Systems Biology

 

A living system like any complex entity is more than the sum of its parts. It can be as “simple” as a virus or as complex as an ecosystem. We aspire to gain an understanding of how such systems function, adapt to and shape their environments over different time scales. We are an interdisciplinary group of engineers, computer scientists, physicists and evolutionary biologists taking a multi-pronged approach to understanding living systems. We develop and combine experimental and computational methods to study diverse problems, ranging from interactions between organisms (e.g., between hosts and pathogens, and within diverse microbial communities) and interaction networks within organisms (e.g., regulatory and metabolic interactions). A common theme to our research is to view these systems through the lens of evolution.

 

Our focus areas

John Yin, the Systems Biology Theme leader, is seeking to better understand how viruses grow, how they spread and how they persist in nature.

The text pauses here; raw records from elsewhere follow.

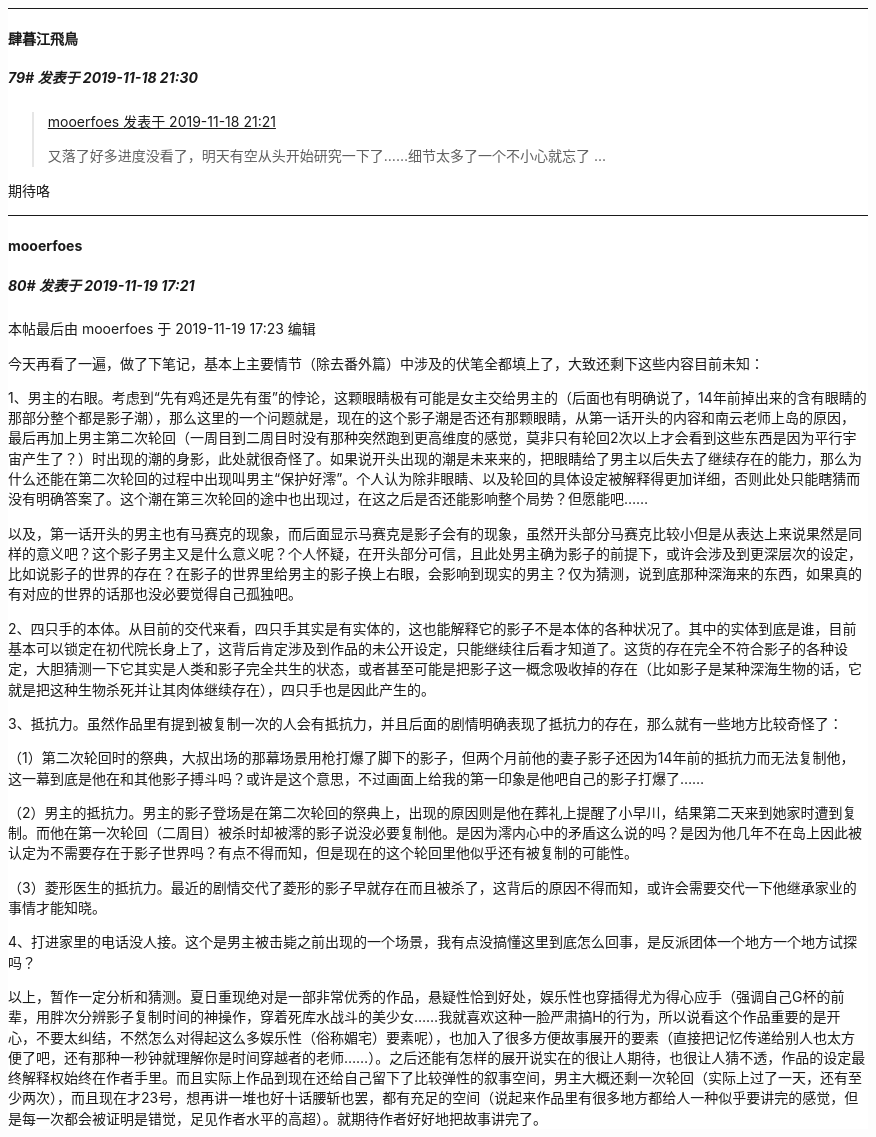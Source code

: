 


-----

####  肆暮江飛鳥  
##### 79#       发表于 2019-11-18 21:30



<blockquote><a href="httphttps://bbs.saraba1st.com/2b/forum.php?mod=redirect&amp;goto=findpost&amp;pid=45552242&amp;ptid=1584756" target="_blank">mooerfoes 发表于 2019-11-18 21:21</a>

又落了好多进度没看了，明天有空从头开始研究一下了……细节太多了一个不小心就忘了 ...</blockquote>
期待咯







-----

####  mooerfoes  
##### 80#       发表于 2019-11-19 17:21



 本帖最后由 mooerfoes 于 2019-11-19 17:23 编辑 

今天再看了一遍，做了下笔记，基本上主要情节（除去番外篇）中涉及的伏笔全都填上了，大致还剩下这些内容目前未知：

1、男主的右眼。考虑到“先有鸡还是先有蛋”的悖论，这颗眼睛极有可能是女主交给男主的（后面也有明确说了，14年前掉出来的含有眼睛的那部分整个都是影子潮），那么这里的一个问题就是，现在的这个影子潮是否还有那颗眼睛，从第一话开头的内容和南云老师上岛的原因，最后再加上男主第二次轮回（一周目到二周目时没有那种突然跑到更高维度的感觉，莫非只有轮回2次以上才会看到这些东西是因为平行宇宙产生了？）时出现的潮的身影，此处就很奇怪了。如果说开头出现的潮是未来来的，把眼睛给了男主以后失去了继续存在的能力，那么为什么还能在第二次轮回的过程中出现叫男主“保护好澪”。个人认为除非眼睛、以及轮回的具体设定被解释得更加详细，否则此处只能瞎猜而没有明确答案了。这个潮在第三次轮回的途中也出现过，在这之后是否还能影响整个局势？但愿能吧……

以及，第一话开头的男主也有马赛克的现象，而后面显示马赛克是影子会有的现象，虽然开头部分马赛克比较小但是从表达上来说果然是同样的意义吧？这个影子男主又是什么意义呢？个人怀疑，在开头部分可信，且此处男主确为影子的前提下，或许会涉及到更深层次的设定，比如说影子的世界的存在？在影子的世界里给男主的影子换上右眼，会影响到现实的男主？仅为猜测，说到底那种深海来的东西，如果真的有对应的世界的话那也没必要觉得自己孤独吧。

2、四只手的本体。从目前的交代来看，四只手其实是有实体的，这也能解释它的影子不是本体的各种状况了。其中的实体到底是谁，目前基本可以锁定在初代院长身上了，这背后肯定涉及到作品的未公开设定，只能继续往后看才知道了。这货的存在完全不符合影子的各种设定，大胆猜测一下它其实是人类和影子完全共生的状态，或者甚至可能是把影子这一概念吸收掉的存在（比如影子是某种深海生物的话，它就是把这种生物杀死并让其肉体继续存在），四只手也是因此产生的。

3、抵抗力。虽然作品里有提到被复制一次的人会有抵抗力，并且后面的剧情明确表现了抵抗力的存在，那么就有一些地方比较奇怪了：

（1）第二次轮回时的祭典，大叔出场的那幕场景用枪打爆了脚下的影子，但两个月前他的妻子影子还因为14年前的抵抗力而无法复制他，这一幕到底是他在和其他影子搏斗吗？或许是这个意思，不过画面上给我的第一印象是他吧自己的影子打爆了……

（2）男主的抵抗力。男主的影子登场是在第二次轮回的祭典上，出现的原因则是他在葬礼上提醒了小早川，结果第二天来到她家时遭到复制。而他在第一次轮回（二周目）被杀时却被澪的影子说没必要复制他。是因为澪内心中的矛盾这么说的吗？是因为他几年不在岛上因此被认定为不需要存在于影子世界吗？有点不得而知，但是现在的这个轮回里他似乎还有被复制的可能性。

（3）菱形医生的抵抗力。最近的剧情交代了菱形的影子早就存在而且被杀了，这背后的原因不得而知，或许会需要交代一下他继承家业的事情才能知晓。

4、打进家里的电话没人接。这个是男主被击毙之前出现的一个场景，我有点没搞懂这里到底怎么回事，是反派团体一个地方一个地方试探吗？


以上，暂作一定分析和猜测。夏日重现绝对是一部非常优秀的作品，悬疑性恰到好处，娱乐性也穿插得尤为得心应手（强调自己G杯的前辈，用胖次分辨影子复制时间的神操作，穿着死库水战斗的美少女……我就喜欢这种一脸严肃搞H的行为，所以说看这个作品重要的是开心，不要太纠结，不然怎么对得起这么多娱乐性（俗称媚宅）要素呢），也加入了很多方便故事展开的要素（直接把记忆传递给别人也太方便了吧，还有那种一秒钟就理解你是时间穿越者的老师……）。之后还能有怎样的展开说实在的很让人期待，也很让人猜不透，作品的设定最终解释权始终在作者手里。而且实际上作品到现在还给自己留下了比较弹性的叙事空间，男主大概还剩一次轮回（实际上过了一天，还有至少两次），而且现在才23号，想再讲一堆也好十话腰斩也罢，都有充足的空间（说起来作品里有很多地方都给人一种似乎要讲完的感觉，但是每一次都会被证明是错觉，足见作者水平的高超）。就期待作者好好地把故事讲完了。
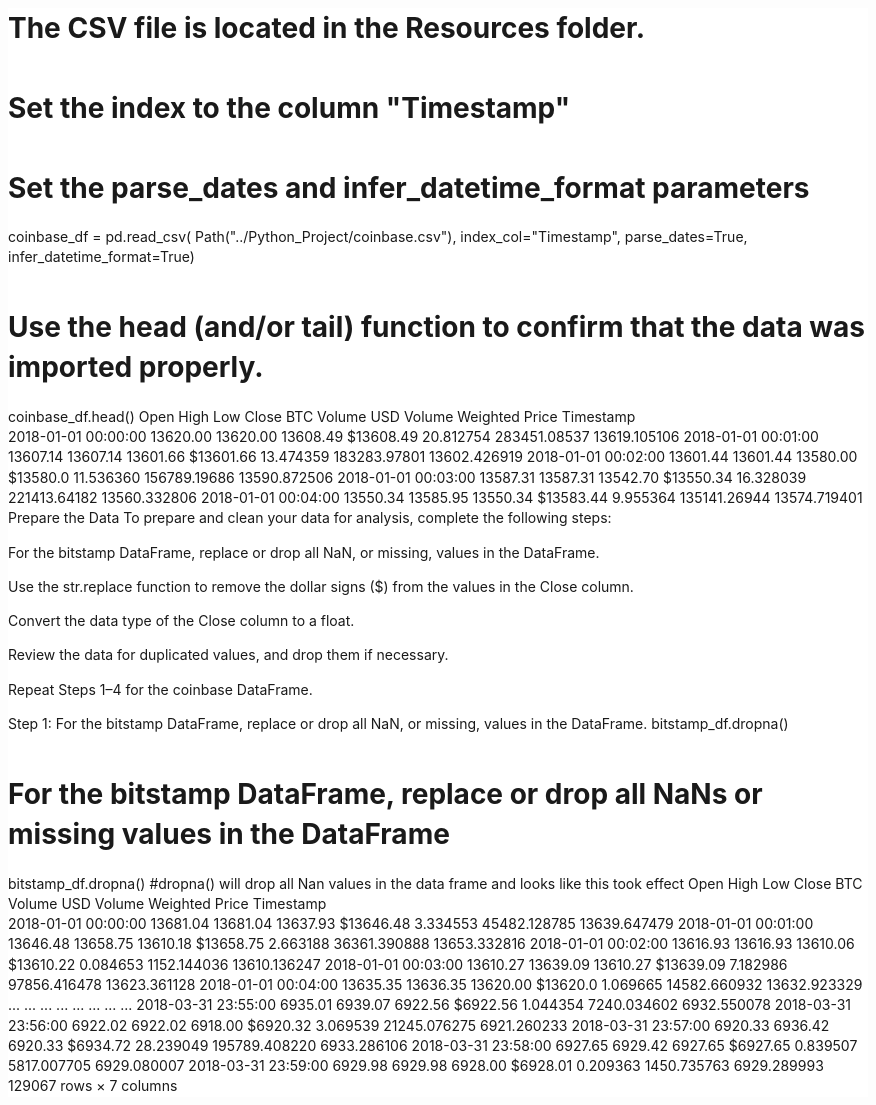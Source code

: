# The CSV file is located in the Resources folder.
# Set the index to the column "Timestamp"
# Set the parse_dates and infer_datetime_format parameters
coinbase_df = pd.read_csv(
    Path("../Python_Project/coinbase.csv"),
    index_col="Timestamp", 
    parse_dates=True, 
    infer_datetime_format=True)
# Use the head (and/or tail) function to confirm that the data was imported properly.
coinbase_df.head()
Open	High	Low	Close	BTC Volume	USD Volume	Weighted Price
Timestamp							
2018-01-01 00:00:00	13620.00	13620.00	13608.49	$13608.49	20.812754	283451.08537	13619.105106
2018-01-01 00:01:00	13607.14	13607.14	13601.66	$13601.66	13.474359	183283.97801	13602.426919
2018-01-01 00:02:00	13601.44	13601.44	13580.00	$13580.0	11.536360	156789.19686	13590.872506
2018-01-01 00:03:00	13587.31	13587.31	13542.70	$13550.34	16.328039	221413.64182	13560.332806
2018-01-01 00:04:00	13550.34	13585.95	13550.34	$13583.44	9.955364	135141.26944	13574.719401
Prepare the Data
To prepare and clean your data for analysis, complete the following steps:

For the bitstamp DataFrame, replace or drop all NaN, or missing, values in the DataFrame.

Use the str.replace function to remove the dollar signs ($) from the values in the Close column.

Convert the data type of the Close column to a float.

Review the data for duplicated values, and drop them if necessary.

Repeat Steps 1–4 for the coinbase DataFrame.

Step 1: For the bitstamp DataFrame, replace or drop all NaN, or missing, values in the DataFrame.
bitstamp_df.dropna()
# For the bitstamp DataFrame, replace or drop all NaNs or missing values in the DataFrame
bitstamp_df.dropna() #dropna() will drop all Nan values in the data frame and looks like this took effect
Open	High	Low	Close	BTC Volume	USD Volume	Weighted Price
Timestamp							
2018-01-01 00:00:00	13681.04	13681.04	13637.93	$13646.48	3.334553	45482.128785	13639.647479
2018-01-01 00:01:00	13646.48	13658.75	13610.18	$13658.75	2.663188	36361.390888	13653.332816
2018-01-01 00:02:00	13616.93	13616.93	13610.06	$13610.22	0.084653	1152.144036	13610.136247
2018-01-01 00:03:00	13610.27	13639.09	13610.27	$13639.09	7.182986	97856.416478	13623.361128
2018-01-01 00:04:00	13635.35	13636.35	13620.00	$13620.0	1.069665	14582.660932	13632.923329
...	...	...	...	...	...	...	...
2018-03-31 23:55:00	6935.01	6939.07	6922.56	$6922.56	1.044354	7240.034602	6932.550078
2018-03-31 23:56:00	6922.02	6922.02	6918.00	$6920.32	3.069539	21245.076275	6921.260233
2018-03-31 23:57:00	6920.33	6936.42	6920.33	$6934.72	28.239049	195789.408220	6933.286106
2018-03-31 23:58:00	6927.65	6929.42	6927.65	$6927.65	0.839507	5817.007705	6929.080007
2018-03-31 23:59:00	6929.98	6929.98	6928.00	$6928.01	0.209363	1450.735763	6929.289993
129067 rows × 7 columns
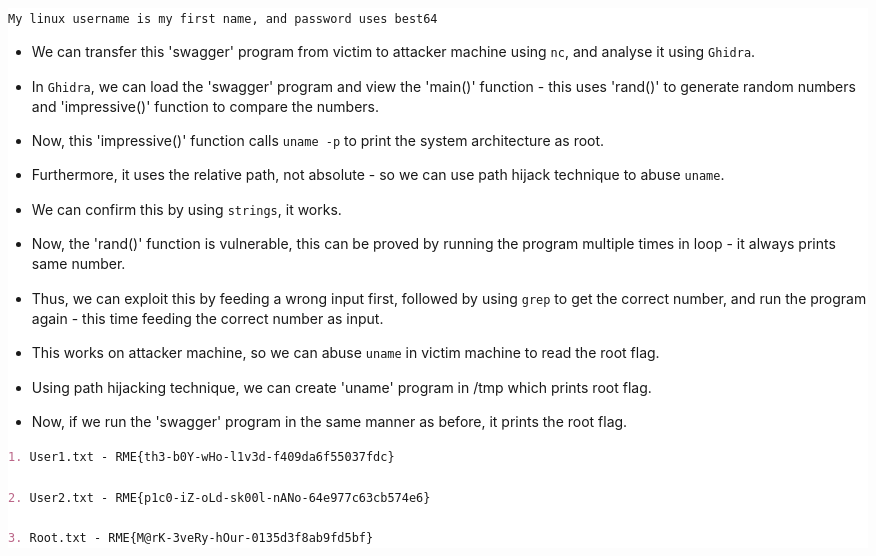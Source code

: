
 ```My linux username is my first name, and password uses best64```

* We can transfer this 'swagger' program from victim to attacker machine using ```nc```, and analyse it using ```Ghidra```.

* In ```Ghidra```, we can load the 'swagger' program and view the 'main()' function - this uses 'rand()' to generate random numbers and 'impressive()' function to compare the numbers.

* Now, this 'impressive()' function calls ```uname -p``` to print the system architecture as root.

* Furthermore, it uses the relative path, not absolute - so we can use path hijack technique to abuse ```uname```.

* We can confirm this by using ```strings```, it works.

* Now, the 'rand()' function is vulnerable, this can be proved by running the program multiple times in loop - it always prints same number.

* Thus, we can exploit this by feeding a wrong input first, followed by using ```grep``` to get the correct number, and run the program again - this time feeding the correct number as input.

* This works on attacker machine, so we can abuse ```uname``` in victim machine to read the root flag.

* Using path hijacking technique, we can create 'uname' program in /tmp which prints root flag.

* Now, if we run the 'swagger' program in the same manner as before, it prints the root flag.

```markdown
1. User1.txt - RME{th3-b0Y-wHo-l1v3d-f409da6f55037fdc}

2. User2.txt - RME{p1c0-iZ-oLd-sk00l-nANo-64e977c63cb574e6}

3. Root.txt - RME{M@rK-3veRy-hOur-0135d3f8ab9fd5bf}
```
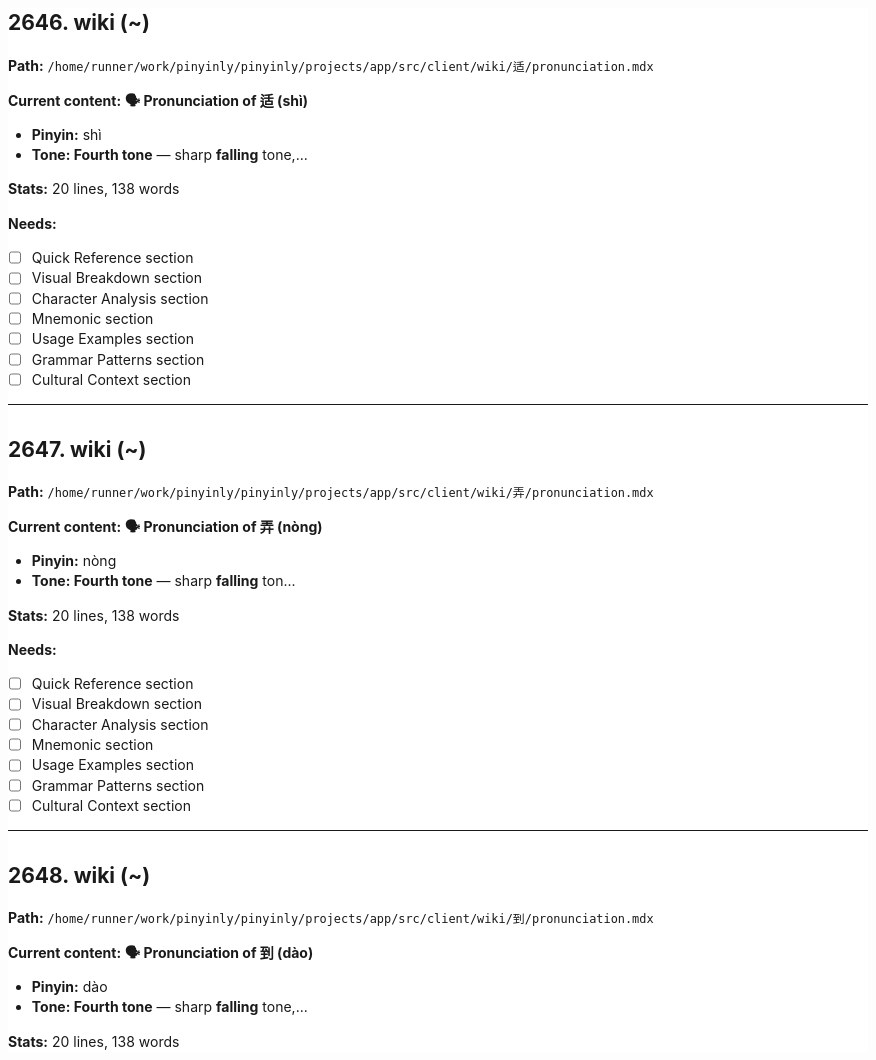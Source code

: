 ## 2646. wiki (~)

**Path:** `/home/runner/work/pinyinly/pinyinly/projects/app/src/client/wiki/适/pronunciation.mdx`

**Current content:** **🗣️ Pronunciation of 适 (shì)**

- **Pinyin:** shì
- **Tone: Fourth tone** — sharp **falling** tone,...

**Stats:** 20 lines, 138 words

**Needs:**

- [ ] Quick Reference section
- [ ] Visual Breakdown section
- [ ] Character Analysis section
- [ ] Mnemonic section
- [ ] Usage Examples section
- [ ] Grammar Patterns section
- [ ] Cultural Context section

---

## 2647. wiki (~)

**Path:** `/home/runner/work/pinyinly/pinyinly/projects/app/src/client/wiki/弄/pronunciation.mdx`

**Current content:** **🗣️ Pronunciation of 弄 (nòng)**

- **Pinyin:** nòng
- **Tone: Fourth tone** — sharp **falling** ton...

**Stats:** 20 lines, 138 words

**Needs:**

- [ ] Quick Reference section
- [ ] Visual Breakdown section
- [ ] Character Analysis section
- [ ] Mnemonic section
- [ ] Usage Examples section
- [ ] Grammar Patterns section
- [ ] Cultural Context section

---

## 2648. wiki (~)

**Path:** `/home/runner/work/pinyinly/pinyinly/projects/app/src/client/wiki/到/pronunciation.mdx`

**Current content:** **🗣️ Pronunciation of 到 (dào)**

- **Pinyin:** dào
- **Tone: Fourth tone** — sharp **falling** tone,...

**Stats:** 20 lines, 138 words
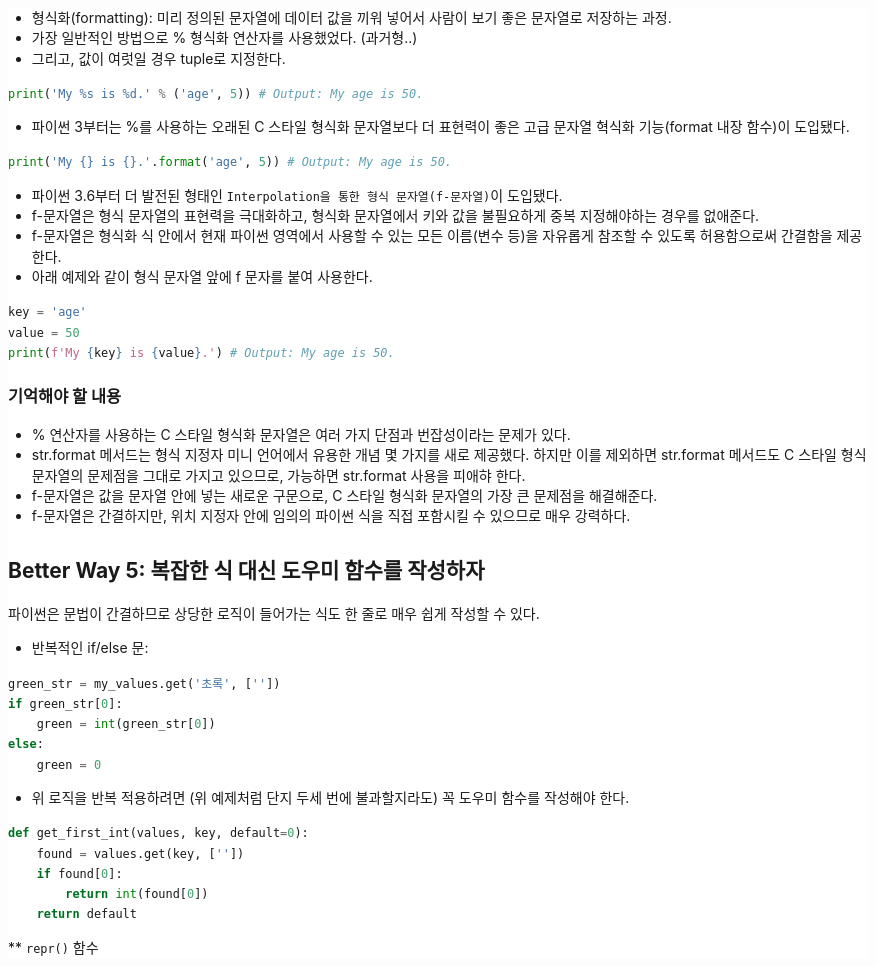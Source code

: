 - 형식화(formatting): 미리 정의된 문자열에 데이터 값을 끼워 넣어서 사람이 보기 좋은 문자열로 저장하는 과정.
- 가장 일반적인 방법으로 % 형식화 연산자를 사용했었다. (과거형..)
- 그리고, 값이 여럿일 경우 tuple로 지정한다.

```python
print('My %s is %d.' % ('age', 5)) # Output: My age is 50.
```

- 파이썬 3부터는 %를 사용하는 오래된 C 스타일 형식화 문자열보다 더 표현력이 좋은 고급 문자열 혁식화 기능(format 내장 함수)이 도입됐다.

```python
print('My {} is {}.'.format('age', 5)) # Output: My age is 50.
```

- 파이썬 3.6부터 더 발전된 형태인 `Interpolation을 통한 형식 문자열(f-문자열)`이 도입됐다.
- f-문자열은 형식 문자열의 표현력을 극대화하고, 형식화 문자열에서 키와 값을 불필요하게 중복 지정해야하는 경우를 없애준다.
- f-문자열은 형식화 식 안에서 현재 파이썬 영역에서 사용할 수 있는 모든 이름(변수 등)을 자유롭게 참조할 수 있도록 허용함으로써 간결함을 제공한다.
- 아래 예제와 같이 형식 문자열 앞에 f 문자를 붙여 사용한다.

```python
key = 'age'
value = 50
print(f'My {key} is {value}.') # Output: My age is 50.
```

### 기억해야 할 내용

- % 연산자를 사용하는 C 스타일 형식화 문자열은 여러 가지 단점과 번잡성이라는 문제가 있다.
- str.format 메서드는 형식 지정자 미니 언어에서 유용한 개념 몇 가지를 새로 제공했다. 하지만 이를 제외하면 str.format 메서드도 C 스타일 형식 문자열의 문제점을 그대로 가지고 있으므로, 가능하면 str.format 사용을 피애햐 한다.
- f-문자열은 값을 문자열 안에 넣는 새로운 구문으로, C 스타일 형식화 문자열의 가장 큰 문제점을 해결해준다.
- f-문자열은 간결하지만, 위치 지정자 안에 임의의 파이썬 식을 직접 포함시킬 수 있으므로 매우 강력하다.

## Better Way 5: 복잡한 식 대신 도우미 함수를 작성하자

파이썬은 문법이 간결하므로 상당한 로직이 들어가는 식도 한 줄로 매우 쉽게 작성할 수 있다. 

- 반복적인 if/else 문:

```python
green_str = my_values.get('초록', [''])
if green_str[0]:
    green = int(green_str[0])
else:
    green = 0
```

- 위 로직을 반복 적용하려면 (위 예제처럼 단지 두세 번에 불과할지라도) 꼭 도우미 함수를 작성해야 한다.

```python
def get_first_int(values, key, default=0):
    found = values.get(key, [''])
    if found[0]:
        return int(found[0])
    return default
```

** `repr()` 함수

He and his co-workers are advancing new experimental measures and computational models of virus growth, activation of anti-viral cellular defenses, and infection spread. This work has applications toward the improvement of anti-viral strategies, more effective vaccines and emerging virus-based approaches to treat cancer.

Laurence Loewe investigates questions in the new field of evolutionary systems biology, which merges systems biology and population genetics. To enable this, his group is developing two major tools. The first, Evolvix, is a new programming language that makes it easy for biologists to build simulation models linked to real data. The second, Evolution@home, is a globally distributed computing system that is being redesigned for analyzing the flood of simulation data generated by Evolvix models. His group works ‘in silico’ on diverse topics like circadian clocks, antibiotic resistance evolution, the population genetics of harmful mutations and species extinction.

Sushmita Roy’s research focuses on computational methods to construct and analyze regulatory networks and to understand how such networks change over different spatial and temporal contexts. She develops machine learning algorithms to integrate diverse types of genomic datasets to infer the structure, function and understand the evolution of regulatory networks. Her methods are broadly applicable to many organisms including yeast, flies and mammals.

Kalin Vetsigian investigates the ecology of bacterial communities that are responsible for many of the naturally existing antibiotics. He studies the dynamics and interactions of natural and synthetic communities by using numerous experimental and theoretical approaches that allow him to make targeted manipulations, collect precise measurements and provide a mechanistic understanding of how such communities take shape.